The New Covenant: The middle brother of the Religions of the Book, followers of the New Covenant believe that the final prophet was Isa, who was martyred over a thousand years ago. They worship Isa as both the Final Prophet, the True Prophet, and as a divine being. Most of the populations of the Western Continent have been followers of the New Covenant for the past centuries, and together with native Tarabs make up the largest religious minority in Tarab.
There are a number of mystics within all three of the Religions of the Book, who turn not to doctrine or holy texts for divine inspiration, but rather look to discover the divine through asceticism, poetry, meditation, and self-reflection. Some of the orders focus on the teachings of the True Faith, whilst others blend all three of the Religions of the Book.

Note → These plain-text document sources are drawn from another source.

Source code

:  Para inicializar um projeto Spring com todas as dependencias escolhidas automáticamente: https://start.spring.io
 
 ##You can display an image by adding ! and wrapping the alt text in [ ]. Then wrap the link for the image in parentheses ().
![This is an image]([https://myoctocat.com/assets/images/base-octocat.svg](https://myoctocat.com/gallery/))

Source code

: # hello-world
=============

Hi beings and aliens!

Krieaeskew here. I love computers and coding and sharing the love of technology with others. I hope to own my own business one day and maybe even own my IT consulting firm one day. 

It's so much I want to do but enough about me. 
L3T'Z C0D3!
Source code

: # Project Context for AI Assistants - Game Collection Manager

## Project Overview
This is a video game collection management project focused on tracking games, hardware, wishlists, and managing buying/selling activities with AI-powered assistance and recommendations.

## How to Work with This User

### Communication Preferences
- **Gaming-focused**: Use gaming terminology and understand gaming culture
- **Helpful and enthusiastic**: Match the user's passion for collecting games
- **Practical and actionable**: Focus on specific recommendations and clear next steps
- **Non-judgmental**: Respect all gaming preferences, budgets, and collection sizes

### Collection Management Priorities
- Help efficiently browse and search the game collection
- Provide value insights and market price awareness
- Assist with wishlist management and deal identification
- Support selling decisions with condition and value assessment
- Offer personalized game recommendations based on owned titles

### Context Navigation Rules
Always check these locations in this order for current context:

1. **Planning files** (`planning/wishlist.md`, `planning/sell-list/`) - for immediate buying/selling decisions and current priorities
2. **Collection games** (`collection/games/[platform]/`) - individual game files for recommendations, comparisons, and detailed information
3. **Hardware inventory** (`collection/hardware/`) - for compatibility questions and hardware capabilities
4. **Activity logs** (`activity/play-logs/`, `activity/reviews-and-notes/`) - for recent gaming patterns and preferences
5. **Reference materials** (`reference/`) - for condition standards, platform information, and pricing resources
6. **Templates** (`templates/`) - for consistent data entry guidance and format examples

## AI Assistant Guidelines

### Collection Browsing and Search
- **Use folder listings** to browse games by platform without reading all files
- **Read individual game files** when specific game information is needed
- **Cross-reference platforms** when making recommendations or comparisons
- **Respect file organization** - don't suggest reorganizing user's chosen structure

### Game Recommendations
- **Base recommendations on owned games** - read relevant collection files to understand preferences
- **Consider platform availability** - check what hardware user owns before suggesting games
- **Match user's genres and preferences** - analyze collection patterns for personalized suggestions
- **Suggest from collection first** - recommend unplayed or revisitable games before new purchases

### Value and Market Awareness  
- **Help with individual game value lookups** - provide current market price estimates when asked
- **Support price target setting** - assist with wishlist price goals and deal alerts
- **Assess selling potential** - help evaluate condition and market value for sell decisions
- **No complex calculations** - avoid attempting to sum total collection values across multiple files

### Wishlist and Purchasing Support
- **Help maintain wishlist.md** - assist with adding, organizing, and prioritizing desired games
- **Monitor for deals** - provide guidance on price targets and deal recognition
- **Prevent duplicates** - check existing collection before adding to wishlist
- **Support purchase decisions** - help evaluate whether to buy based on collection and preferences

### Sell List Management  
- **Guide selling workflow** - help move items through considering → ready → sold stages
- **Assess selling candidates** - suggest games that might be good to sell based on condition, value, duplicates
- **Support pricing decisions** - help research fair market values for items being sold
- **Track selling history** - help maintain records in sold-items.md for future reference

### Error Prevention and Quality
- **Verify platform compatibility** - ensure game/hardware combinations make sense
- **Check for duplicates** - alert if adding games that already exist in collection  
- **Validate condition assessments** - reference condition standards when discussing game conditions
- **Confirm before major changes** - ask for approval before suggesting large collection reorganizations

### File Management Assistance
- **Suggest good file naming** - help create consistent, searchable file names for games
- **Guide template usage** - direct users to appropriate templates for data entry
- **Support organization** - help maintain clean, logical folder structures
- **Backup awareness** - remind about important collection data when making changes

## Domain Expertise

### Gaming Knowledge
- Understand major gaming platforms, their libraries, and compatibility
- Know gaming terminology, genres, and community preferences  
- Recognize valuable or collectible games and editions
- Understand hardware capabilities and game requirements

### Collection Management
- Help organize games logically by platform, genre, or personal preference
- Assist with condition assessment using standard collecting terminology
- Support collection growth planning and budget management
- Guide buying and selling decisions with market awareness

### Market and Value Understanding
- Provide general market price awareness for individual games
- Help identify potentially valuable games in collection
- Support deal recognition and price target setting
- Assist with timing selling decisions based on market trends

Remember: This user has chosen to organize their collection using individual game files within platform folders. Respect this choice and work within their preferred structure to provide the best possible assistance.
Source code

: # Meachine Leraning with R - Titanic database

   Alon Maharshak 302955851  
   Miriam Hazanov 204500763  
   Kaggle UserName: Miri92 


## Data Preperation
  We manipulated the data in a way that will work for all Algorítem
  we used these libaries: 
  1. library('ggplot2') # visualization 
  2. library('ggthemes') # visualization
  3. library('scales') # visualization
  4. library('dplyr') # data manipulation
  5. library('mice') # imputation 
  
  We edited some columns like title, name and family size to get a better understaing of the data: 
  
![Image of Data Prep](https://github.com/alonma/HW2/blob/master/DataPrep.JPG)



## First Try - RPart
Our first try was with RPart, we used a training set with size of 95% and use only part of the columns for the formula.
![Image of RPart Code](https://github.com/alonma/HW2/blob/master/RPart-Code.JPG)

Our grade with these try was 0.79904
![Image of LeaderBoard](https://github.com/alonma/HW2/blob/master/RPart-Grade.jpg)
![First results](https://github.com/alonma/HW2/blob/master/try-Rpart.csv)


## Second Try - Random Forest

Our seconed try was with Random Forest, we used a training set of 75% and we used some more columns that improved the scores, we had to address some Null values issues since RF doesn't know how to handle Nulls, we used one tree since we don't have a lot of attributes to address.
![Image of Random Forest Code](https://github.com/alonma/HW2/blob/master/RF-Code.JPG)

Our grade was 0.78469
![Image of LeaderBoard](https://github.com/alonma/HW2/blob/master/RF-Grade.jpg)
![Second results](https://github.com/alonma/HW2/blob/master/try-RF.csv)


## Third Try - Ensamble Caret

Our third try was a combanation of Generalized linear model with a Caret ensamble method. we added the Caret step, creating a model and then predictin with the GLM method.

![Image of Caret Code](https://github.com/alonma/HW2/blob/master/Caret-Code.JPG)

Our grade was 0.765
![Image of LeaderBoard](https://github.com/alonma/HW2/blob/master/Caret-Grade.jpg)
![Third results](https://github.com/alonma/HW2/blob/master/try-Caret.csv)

The Shayateen are an organization of (mostly) evil jinn and mortals who worship and serve Iblis and his fiendish followers. According to legend and scripture, Iblis was once a proud and mighty Jinn, one of the most favored of all beings in early Creation, so pious that he lived and worshiped amongst the Angels. When the mortal races were conceived, Iblis became jealous, and refused to recognize the newest members of Creation. Arrogantly, Iblis decreed that he was greater than the mortal races, for they were made of clay whilst he was made of fire. He was summarily cast out of the Heavens Above and went into hiding in the deep places of the world, where he forged the Fire Beneath and began tempting mortals and jinn into his service, since they possess free will and can thus accept or reject the One. The central tenant of the Shayateen is the rejection of the Stewardship given to mortals by the One and the active subversion of that order.
The Old Ways
An umbrella term for the numerous animist, polytheist, and shaman beliefs practiced in Tarab before the coming of the True Faith. While most have accepted the True Faith, there are still some holdouts in remote areas across the land. For followers of the True Faith, worshipers of the old ways are considered to be pagan, or, more harshly, khafirs (infidels).